Timspam · 27/02/2024 05:22

Hi, there would be 3 main motivations for me here. Number one is how dramatically better you would feel mentally and physically if you were able to break the habit, the sleep alone becomes a joy again like when you were a child. Two, the cost, even at £7.50 a bottle that's £5500 a year. Three, at some stage maybe not for a while but you will get poorly from this. I wish you every success with this, it's a terrible drug that is just socially acceptable but it is a drug nonetheless.

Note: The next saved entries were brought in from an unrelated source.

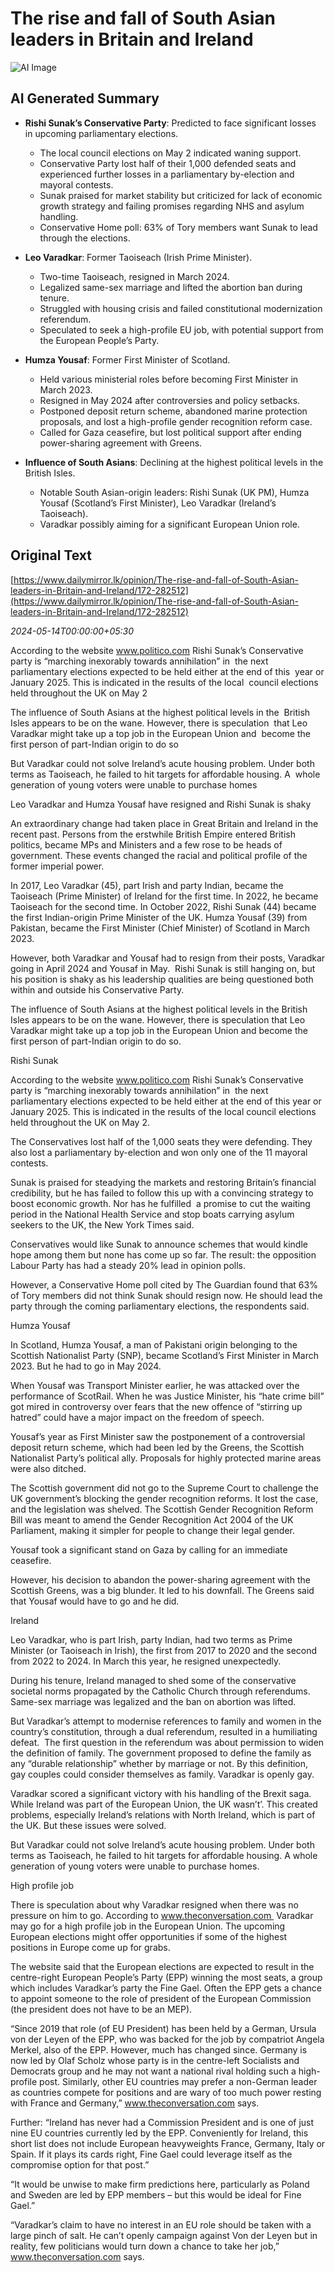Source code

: # The rise and fall  of South Asian leaders in Britain and Ireland

![AI Image](ai_image.png)

## AI Generated Summary

- **Rishi Sunak’s Conservative Party**: Predicted to face significant losses in upcoming parliamentary elections.
  - The local council elections on May 2 indicated waning support.
  - Conservative Party lost half of their 1,000 defended seats and experienced further losses in a parliamentary by-election and mayoral contests.
  - Sunak praised for market stability but criticized for lack of economic growth strategy and failing promises regarding NHS and asylum handling.
  - Conservative Home poll: 63% of Tory members want Sunak to lead through the elections.

- **Leo Varadkar**: Former Taoiseach (Irish Prime Minister).
  - Two-time Taoiseach, resigned in March 2024.
  - Legalized same-sex marriage and lifted the abortion ban during tenure.
  - Struggled with housing crisis and failed constitutional modernization referendum.
  - Speculated to seek a high-profile EU job, with potential support from the European People’s Party.

- **Humza Yousaf**: Former First Minister of Scotland.
  - Held various ministerial roles before becoming First Minister in March 2023.
  - Resigned in May 2024 after controversies and policy setbacks.
  - Postponed deposit return scheme, abandoned marine protection proposals, and lost a high-profile gender recognition reform case.
  - Called for Gaza ceasefire, but lost political support after ending power-sharing agreement with Greens.

- **Influence of South Asians**: Declining at the highest political levels in the British Isles.
  - Notable South Asian-origin leaders: Rishi Sunak (UK PM), Humza Yousaf (Scotland’s First Minister), Leo Varadkar (Ireland’s Taoiseach).
  - Varadkar possibly aiming for a significant European Union role.

## Original Text

[https://www.dailymirror.lk/opinion/The-rise-and-fall-of-South-Asian-leaders-in-Britain-and-Ireland/172-282512](https://www.dailymirror.lk/opinion/The-rise-and-fall-of-South-Asian-leaders-in-Britain-and-Ireland/172-282512)

*2024-05-14T00:00:00+05:30*

According to the website www.politico.com Rishi Sunak’s Conservative  party is “marching inexorably towards annihilation” in  the next  parliamentary elections expected to be held either at the end of this  year or January 2025. This is indicated in the results of the local  council elections held throughout the UK on May 2

The influence of South Asians at the highest political levels in the  British Isles appears to be on the wane. However, there is speculation  that Leo Varadkar might take up a top job in the European Union and  become the first person of part-Indian origin to do so

But Varadkar could not solve Ireland’s acute housing problem. Under both  terms as Taoiseach, he failed to hit targets for affordable housing. A  whole generation of young voters were unable to purchase homes

Leo Varadkar and Humza Yousaf have resigned and Rishi Sunak is shaky  

An extraordinary change had taken place in Great Britain and Ireland in the recent past. Persons from the erstwhile British Empire entered British politics, became MPs and Ministers and a few rose to be heads of government. These events changed the racial and political profile of the former imperial power.

In 2017, Leo Varadkar (45), part Irish and party Indian, became the Taoiseach (Prime Minister) of Ireland for the first time. In 2022, he became Taoiseach for the second time. In October 2022, Rishi Sunak (44) became the first Indian-origin Prime Minister of the UK. Humza Yousaf (39) from Pakistan, became the First Minister (Chief Minister) of Scotland in March 2023.        

However, both Varadkar and Yousaf had to resign from their posts, Varadkar going in April 2024 and Yousaf in May.  Rishi Sunak is still hanging on, but his position is shaky as his leadership qualities are being questioned both within and outside his Conservative Party.

The influence of South Asians at the highest political levels in the British Isles appears to be on the wane. However, there is speculation that Leo Varadkar might take up a top job in the European Union and become the first person of part-Indian origin to do so. 

Rishi Sunak

According to the website www.politico.com Rishi Sunak’s Conservative party is “marching inexorably towards annihilation” in  the next parliamentary elections expected to be held either at the end of this year or January 2025. This is indicated in the results of the local council elections held throughout the UK on May 2. 

The Conservatives lost half of the 1,000 seats they were defending. They also lost a parliamentary by-election and won only one of the 11 mayoral contests.

Sunak is praised for steadying the markets and restoring Britain’s financial credibility, but he has failed to follow this up with a convincing strategy to boost economic growth. Nor has he fulfilled  a promise to cut the waiting period in the National Health Service and stop boats carrying asylum seekers to the UK, the New York Times said.

Conservatives would like Sunak to announce schemes that would kindle hope among them but none has come up so far. The result: the opposition Labour Party has had a steady 20% lead in opinion polls.   

However, a Conservative Home poll cited by The Guardian found that 63% of Tory members did not think Sunak should resign now. He should lead the party through the coming parliamentary elections, the respondents said.

Humza Yousaf 

In Scotland, Humza Yousaf, a man of Pakistani origin belonging to the Scottish Nationalist Party (SNP), became Scotland’s First Minister in March 2023. But he had to go in May 2024. 

When Yousaf was Transport Minister earlier, he was attacked over the performance of ScotRail. When he was Justice Minister, his “hate crime bill” got mired in controversy over fears that the new offence of “stirring up hatred” could have a major impact on the freedom of speech.

Yousaf’s year as First Minister saw the postponement of a controversial deposit return scheme, which had been led by the Greens, the Scottish Nationalist Party’s political ally. Proposals for highly protected marine areas were also ditched. 

The Scottish government did not go to the Supreme Court to challenge the UK government’s blocking the gender recognition reforms. It lost the case, and the legislation was shelved. The Scottish Gender Recognition Reform Bill was meant to amend the Gender Recognition Act 2004 of the UK Parliament, making it simpler for people to change their legal gender. 

Yousaf took a significant stand on Gaza by calling for an immediate ceasefire. 

However, his decision to abandon the power-sharing agreement with the Scottish Greens, was a big blunder. It led to his downfall. The Greens said that Yousaf would have to go and he did.

Ireland

Leo Varadkar, who is part Irish, party Indian, had two terms as Prime Minister (or Taoiseach in Irish), the first from 2017 to 2020 and the second from 2022 to 2024. In March this year, he resigned unexpectedly.

During his tenure, Ireland managed to shed some of the conservative societal norms propagated by the Catholic Church through referendums. Same-sex marriage was legalized and the ban on abortion was lifted. 

But Varadkar’s attempt to modernise references to family and women in the country’s constitution, through a dual referendum, resulted in a humiliating defeat.  The first question in the referendum was about permission to widen the definition of family. The government proposed to define the family as any “durable relationship” whether by marriage or not. By this definition, gay couples could consider themselves as family. Varadkar is openly gay.  

Varadkar scored a significant victory with his handling of the Brexit saga. While Ireland was part of the European Union, the UK wasn’t’. This created problems, especially Ireland’s relations with North Ireland, which is part of the UK. But these issues were solved. 

But Varadkar could not solve Ireland’s acute housing problem. Under both terms as Taoiseach, he failed to hit targets for affordable housing. A whole generation of young voters were unable to purchase homes.

High profile job 

There is speculation about why Varadkar resigned when there was no pressure on him to go. According to www.theconversation.com  Varadkar may go for a high profile job in the European Union. The upcoming European elections might offer opportunities if some of the highest positions in Europe come up for grabs.

The website said that the European elections are expected to result in the centre-right European People’s Party (EPP) winning the most seats, a group which includes Varadkar’s party the Fine Gael. Often the EPP gets a chance to appoint someone to the role of president of the European Commission (the president does not have to be an MEP).

“Since 2019 that role (of EU President) has been held by a German, Ursula von der Leyen of the EPP, who was backed for the job by compatriot Angela Merkel, also of the EPP. However, much has changed since. Germany is now led by Olaf Scholz whose party is in the centre-left Socialists and Democrats group and he may not want a national rival holding such a high-profile post. Similarly, other EU countries may prefer a non-German leader as countries compete for positions and are wary of too much power resting with France and Germany,” www.theconversation.com says.

Further: “Ireland has never had a Commission President and is one of just nine EU countries currently led by the EPP. Conveniently for Ireland, this short list does not include European heavyweights France, Germany, Italy or Spain. If it plays its cards right, Fine Gael could leverage itself as the compromise option for that post.”

“It would be unwise to make firm predictions here, particularly as Poland and Sweden are led by EPP members – but this would be ideal for Fine Gael.”

“Varadkar’s claim to have no interest in an EU role should be taken with a large pinch of salt. He can’t openly campaign against Von der Leyen but in reality, few politicians would turn down a chance to take her job,” www.theconversation.com says.

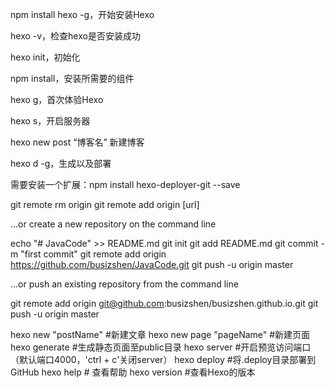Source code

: npm install hexo -g，开始安装Hexo

hexo -v，检查hexo是否安装成功

hexo init，初始化


npm install，安装所需要的组件

hexo g，首次体验Hexo

hexo s，开启服务器

hexo new post “博客名” 新建博客

hexo d -g，生成以及部署

需要安装一个扩展：npm install hexo-deployer-git --save


git remote rm origin
git remote add origin [url]

…or create a new repository on the command line

echo "# JavaCode" >> README.md
git init
git add README.md
git commit -m "first commit"
git remote add origin https://github.com/busizshen/JavaCode.git
git push -u origin master

…or push an existing repository from the command line

git remote add origin git@github.com:busizshen/busizshen.github.io.git
git push -u origin master





hexo new "postName" #新建文章
hexo new page "pageName" #新建页面
hexo generate #生成静态页面至public目录
hexo server #开启预览访问端口（默认端口4000，'ctrl + c'关闭server）
hexo deploy #将.deploy目录部署到GitHub
hexo help # 查看帮助
hexo version #查看Hexo的版本
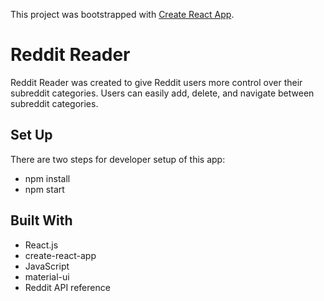 This project was bootstrapped with [Create React App](https://github.com/facebookincubator/create-react-app).


# Reddit Reader

Reddit Reader was created to give Reddit users more control over their subreddit categories. Users can easily add, delete, and navigate between subreddit categories.


## Set Up
There are two steps for developer setup of this app:
- npm install
- npm start

## Built With
- React.js
- create-react-app
- JavaScript
- material-ui
- Reddit API reference
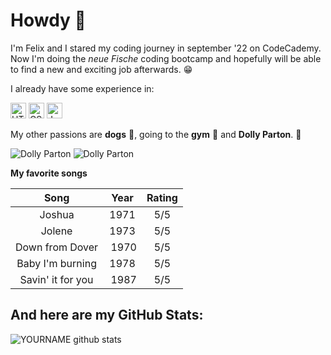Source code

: # Howdy 👋

I'm Felix and I stared my coding journey in september '22 on CodeCademy. Now I'm doing the *neue Fische* coding bootcamp and hopefully will be able to find a new and exciting job afterwards. :grin: 

I already have some experience in:

<img src="https://img.shields.io/badge/HTML5-282C34?logo=html5&logoColor=E34F26" alt="HTML5 logo" title="HTML5" height="25" />

<img src="https://img.shields.io/badge/CSS3-282C34?logo=css3&logoColor=1572B6" alt="CSS3 logo" title="CSS3" height="25" />

<img src="https://img.shields.io/badge/JavaScript-282C34?logo=javascript&logoColor=F7DF1E" alt="JavaScript logo" title="JavaScript" height="25" />

My other passions are **dogs** :dog:, going to the **gym** :muscle: and **Dolly Parton**. :purple_heart:

![Dolly Parton](https://www.berklee.edu/sites/default/files/d7/bcm/Dolly%20Parton.jpg?fv=H2FMycfD) ![Dolly Parton](https://hips.hearstapps.com/hmg-prod.s3.amazonaws.com/images/dolly-parton-as-a-guest-on-the-oprah-winfrey-show-at-the-news-photo-1574714579.jpg?crop=1.00xw:0.680xh;0,0.129xh&resize=480:*)

**My favorite songs**

| Song | Year | Rating |
| :-----: | :---: | :---: |
| Joshua | 1971 | 5/5 |
| Jolene | 1973 | 5/5 |
| Down from Dover | 1970 | 5/5 |
| Baby I'm burning | 1978 | 5/5 |
| Savin' it for you | 1987 | 5/5 |

## And here are my GitHub Stats:

![YOURNAME github stats](https://github-readme-stats.vercel.app/api?username=supernova-97&show_icons=true&hide_border=true)
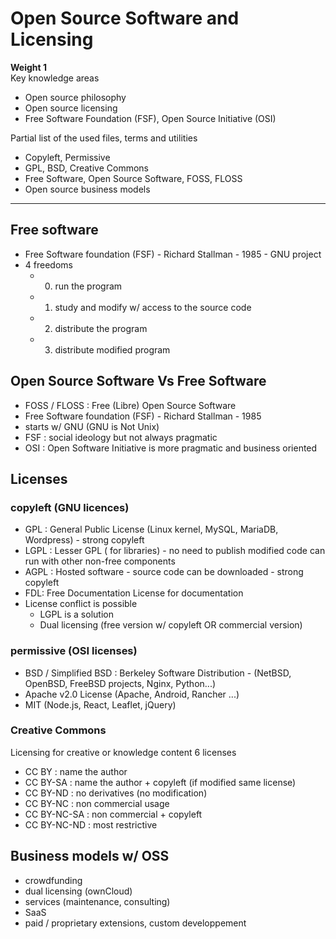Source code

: # Open Source Software and Licensing

**Weight 1**\
Key knowledge areas

- Open source philosophy
- Open source licensing
- Free Software Foundation (FSF), Open Source Initiative (OSI)

Partial list of the used files, terms and utilities

- Copyleft, Permissive
- GPL, BSD, Creative Commons
- Free Software, Open Source Software, FOSS, FLOSS
- Open source business models

---

## Free software

- Free Software foundation (FSF) - Richard Stallman - 1985 - GNU project
- 4 freedoms
  - 0. run the program
  - 1. study and modify w/ access to the source code
  - 2. distribute the program
  - 3. distribute modified program

## Open Source Software Vs Free Software

- FOSS / FLOSS : Free (Libre) Open Source Software
- Free Software foundation (FSF) - Richard Stallman - 1985
- starts w/ GNU (GNU is Not Unix)
- FSF : social ideology but not always pragmatic
- OSI : Open Software Initiative is more pragmatic and business oriented

## Licenses

### copyleft (GNU licences)

- GPL : General Public License (Linux kernel, MySQL, MariaDB, Wordpress) - strong copyleft
- LGPL : Lesser GPL ( for libraries) - no need to publish modified code can run with other non-free components
- AGPL : Hosted software - source code can be downloaded - strong copyleft
- FDL: Free Documentation License for documentation
- License conflict is possible
  - LGPL is a solution
  - Dual licensing (free version w/ copyleft OR commercial version)

### permissive (OSI licenses)

- BSD / Simplified BSD : Berkeley Software Distribution - (NetBSD, OpenBSD, FreeBSD projects, Nginx, Python...)
- Apache v2.0 License (Apache, Android, Rancher ...)
- MIT (Node.js, React, Leaflet, jQuery)

### Creative Commons

Licensing for creative or knowledge content
6 licenses

- CC BY : name the author
- CC BY-SA : name the author + copyleft (if modified same license)
- CC BY-ND : no derivatives (no modification)
- CC BY-NC : non commercial usage
- CC BY-NC-SA : non commercial + copyleft
- CC BY-NC-ND : most restrictive

## Business models w/ OSS

- crowdfunding
- dual licensing (ownCloud)
- services (maintenance, consulting)
- SaaS
- paid / proprietary extensions, custom developpement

Lau8877 · 27/02/2024 22:52

TheM55 · 27/02/2024 02:06

I really feel for you because I know how it is. It's habits that are hard to break, and then stresses that "add on" (partner) that make you want to pick up the bottle. Coupled with "nothing spoiling" if you don't get up at 8am, and easy access to booze, you have got a bit of a toxic mix. I drink every other night, and get twitchy if I can't. I drink until I am sufficiently drunk to go to bed (often 3am - like you a late drinker) and sleep. Next day, I am knackered, eat badly, and don't achieve amazing things, but I do function OK. Night 2 I go to bed really early, often 9pm, and wake the following morning at 6am and do really put in a high performing approach all day until the evening, when I feel tired and pleased with my efforts, I reward myself with a drink, and repeat. The only things that have worked so far are a) take myself out of it completely (i rarely feel the need to drink on holiday, and in 4 weeks in India last year I only drank twice because it was not that easy to do and I don't like beer, but realise we cannot all be on holiday all the time) b) don't go in the room you normally drink in, it is the habit thing that gets you c) buy lower alcohol percentage stuff, doesn't help with the habit, but helps with the damage d) don't eat after drinking, or if you absolutely have to, have "here is what I have prepared earlier - bottle of water and some snack that you quite like, but not horrific in calories. e) don't drink if you don't need to, save your times. Another poster has mentioned the 5 minute thing and I think this is right, if you can get beyond the five minutes that you would normally go the shop and buy alcohol, you will eventually get past your normally habitual drinking time and have to move on, shop closed etc. Other posters have also mentioned other things to occupy your time, also helpful, And yes, 2 bottles a night forever is enough to give you withdrawal, so be careful about that, but if you don't want medical advice, then reducing slowly should help. Every unit less is worth doing. I wish you luck, you will be able to do it you know. xx

Thanks so much for this. I relate to all of it and need to stop giving in so easily, especially with the free time I have off at the moment.
Thank you to the other posters. I am spending fortunes on the stuff. I have squandered most of my inheritance from my dad's passing (who died of liver cirrhosis). I haven't coped with that well, at all.